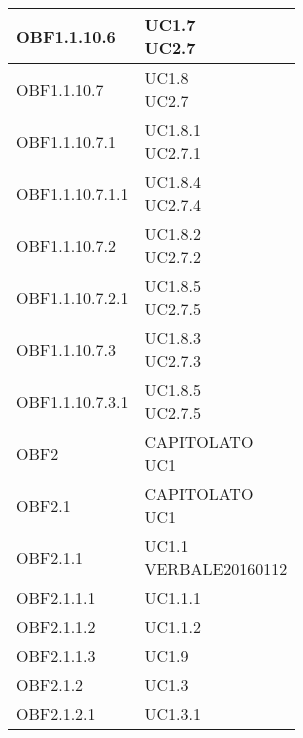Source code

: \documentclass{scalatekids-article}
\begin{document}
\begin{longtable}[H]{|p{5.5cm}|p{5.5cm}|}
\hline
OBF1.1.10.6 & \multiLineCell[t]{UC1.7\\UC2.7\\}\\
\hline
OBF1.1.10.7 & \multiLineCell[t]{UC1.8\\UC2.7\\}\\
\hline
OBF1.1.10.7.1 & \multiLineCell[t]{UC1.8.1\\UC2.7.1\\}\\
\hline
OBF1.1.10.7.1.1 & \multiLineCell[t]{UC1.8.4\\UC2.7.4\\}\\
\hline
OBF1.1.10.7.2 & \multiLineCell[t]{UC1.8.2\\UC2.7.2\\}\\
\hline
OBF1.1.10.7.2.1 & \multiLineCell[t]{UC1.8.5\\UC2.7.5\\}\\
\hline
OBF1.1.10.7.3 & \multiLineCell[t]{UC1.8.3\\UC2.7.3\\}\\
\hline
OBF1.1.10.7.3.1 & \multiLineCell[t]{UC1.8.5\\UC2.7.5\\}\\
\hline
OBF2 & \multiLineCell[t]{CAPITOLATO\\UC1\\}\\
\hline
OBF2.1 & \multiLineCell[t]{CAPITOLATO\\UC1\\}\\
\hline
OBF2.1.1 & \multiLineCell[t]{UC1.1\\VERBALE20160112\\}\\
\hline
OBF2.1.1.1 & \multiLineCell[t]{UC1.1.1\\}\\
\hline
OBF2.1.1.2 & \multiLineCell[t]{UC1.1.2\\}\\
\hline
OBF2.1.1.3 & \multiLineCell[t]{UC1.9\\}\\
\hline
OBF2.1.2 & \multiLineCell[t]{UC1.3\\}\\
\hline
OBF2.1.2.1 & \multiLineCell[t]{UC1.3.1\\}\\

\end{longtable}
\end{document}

==

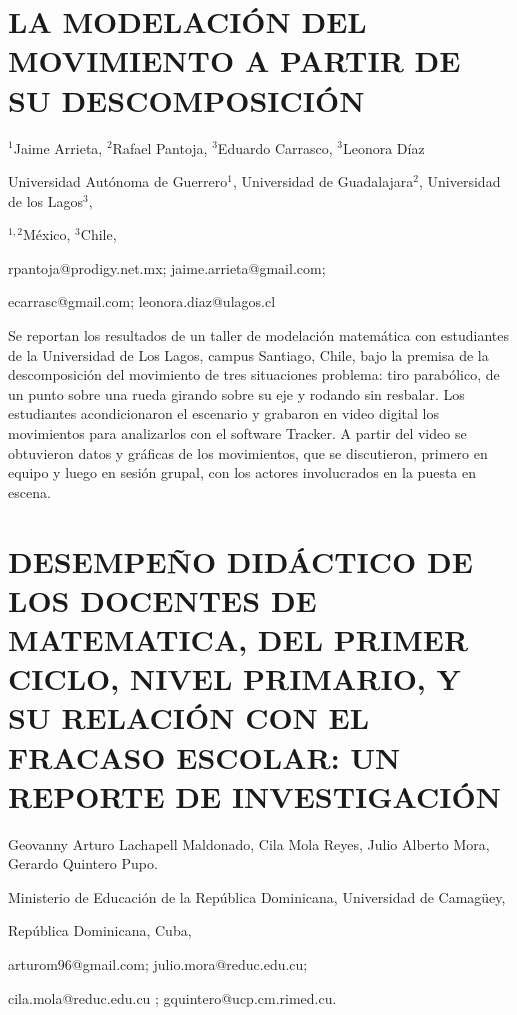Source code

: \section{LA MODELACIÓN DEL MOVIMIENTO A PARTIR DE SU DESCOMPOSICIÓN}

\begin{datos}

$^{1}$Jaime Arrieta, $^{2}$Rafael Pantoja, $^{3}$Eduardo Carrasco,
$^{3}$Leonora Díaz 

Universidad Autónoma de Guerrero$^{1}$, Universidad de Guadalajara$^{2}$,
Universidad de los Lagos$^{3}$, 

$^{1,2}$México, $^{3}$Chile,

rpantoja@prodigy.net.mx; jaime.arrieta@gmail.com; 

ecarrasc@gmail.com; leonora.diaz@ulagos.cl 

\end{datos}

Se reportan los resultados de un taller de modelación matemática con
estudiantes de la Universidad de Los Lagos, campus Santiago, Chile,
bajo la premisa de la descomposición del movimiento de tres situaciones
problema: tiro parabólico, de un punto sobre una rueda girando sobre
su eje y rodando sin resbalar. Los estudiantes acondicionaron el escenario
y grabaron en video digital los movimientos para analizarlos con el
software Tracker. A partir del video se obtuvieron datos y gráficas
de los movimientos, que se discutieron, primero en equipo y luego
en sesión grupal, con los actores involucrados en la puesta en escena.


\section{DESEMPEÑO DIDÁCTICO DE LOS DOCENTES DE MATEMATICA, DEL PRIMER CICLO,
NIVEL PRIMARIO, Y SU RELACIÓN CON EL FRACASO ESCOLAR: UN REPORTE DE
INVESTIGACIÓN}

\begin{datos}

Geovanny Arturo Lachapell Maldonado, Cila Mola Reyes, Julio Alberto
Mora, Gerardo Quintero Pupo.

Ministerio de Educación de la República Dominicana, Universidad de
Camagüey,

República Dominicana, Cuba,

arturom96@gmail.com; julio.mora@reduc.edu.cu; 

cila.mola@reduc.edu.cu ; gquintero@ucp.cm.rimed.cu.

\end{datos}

* * *

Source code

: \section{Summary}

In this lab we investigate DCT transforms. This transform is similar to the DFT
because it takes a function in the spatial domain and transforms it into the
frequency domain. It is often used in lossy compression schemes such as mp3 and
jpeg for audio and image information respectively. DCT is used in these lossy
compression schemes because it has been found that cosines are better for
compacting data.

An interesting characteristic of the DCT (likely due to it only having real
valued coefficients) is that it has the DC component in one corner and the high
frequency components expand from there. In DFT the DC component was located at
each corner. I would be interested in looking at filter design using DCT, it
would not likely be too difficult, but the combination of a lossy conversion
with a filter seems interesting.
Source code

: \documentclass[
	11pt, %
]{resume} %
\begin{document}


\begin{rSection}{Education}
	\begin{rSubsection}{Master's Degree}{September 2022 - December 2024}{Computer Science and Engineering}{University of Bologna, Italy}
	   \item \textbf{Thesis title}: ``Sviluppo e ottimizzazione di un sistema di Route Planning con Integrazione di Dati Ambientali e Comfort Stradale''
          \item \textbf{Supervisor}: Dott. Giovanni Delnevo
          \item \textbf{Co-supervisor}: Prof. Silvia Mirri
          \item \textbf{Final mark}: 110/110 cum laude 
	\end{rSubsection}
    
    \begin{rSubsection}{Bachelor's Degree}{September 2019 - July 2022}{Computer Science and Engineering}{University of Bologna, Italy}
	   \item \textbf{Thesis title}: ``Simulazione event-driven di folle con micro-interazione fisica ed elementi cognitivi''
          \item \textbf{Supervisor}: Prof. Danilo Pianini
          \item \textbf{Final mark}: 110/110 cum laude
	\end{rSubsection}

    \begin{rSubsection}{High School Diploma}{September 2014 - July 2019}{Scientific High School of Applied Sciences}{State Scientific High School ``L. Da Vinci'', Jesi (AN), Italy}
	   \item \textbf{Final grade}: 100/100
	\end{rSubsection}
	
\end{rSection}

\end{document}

**EXERCISE**. The required output is the stretch of entries above from the line containing "MODELACIÓN DEL MOVIMIENTO" through the line containing "bajo la premisa", reproduced exactly.

**RESPONSE**.
: \section{LA MODELACIÓN DEL MOVIMIENTO A PARTIR DE SU DESCOMPOSICIÓN}

\begin{datos}

$^{1}$Jaime Arrieta, $^{2}$Rafael Pantoja, $^{3}$Eduardo Carrasco,
$^{3}$Leonora Díaz 

Universidad Autónoma de Guerrero$^{1}$, Universidad de Guadalajara$^{2}$,
Universidad de los Lagos$^{3}$, 

$^{1,2}$México, $^{3}$Chile,

rpantoja@prodigy.net.mx; jaime.arrieta@gmail.com; 

ecarrasc@gmail.com; leonora.diaz@ulagos.cl 

\end{datos}

Se reportan los resultados de un taller de modelación matemática con
estudiantes de la Universidad de Los Lagos, campus Santiago, Chile,
bajo la premisa de la descomposición del movimiento de tres situaciones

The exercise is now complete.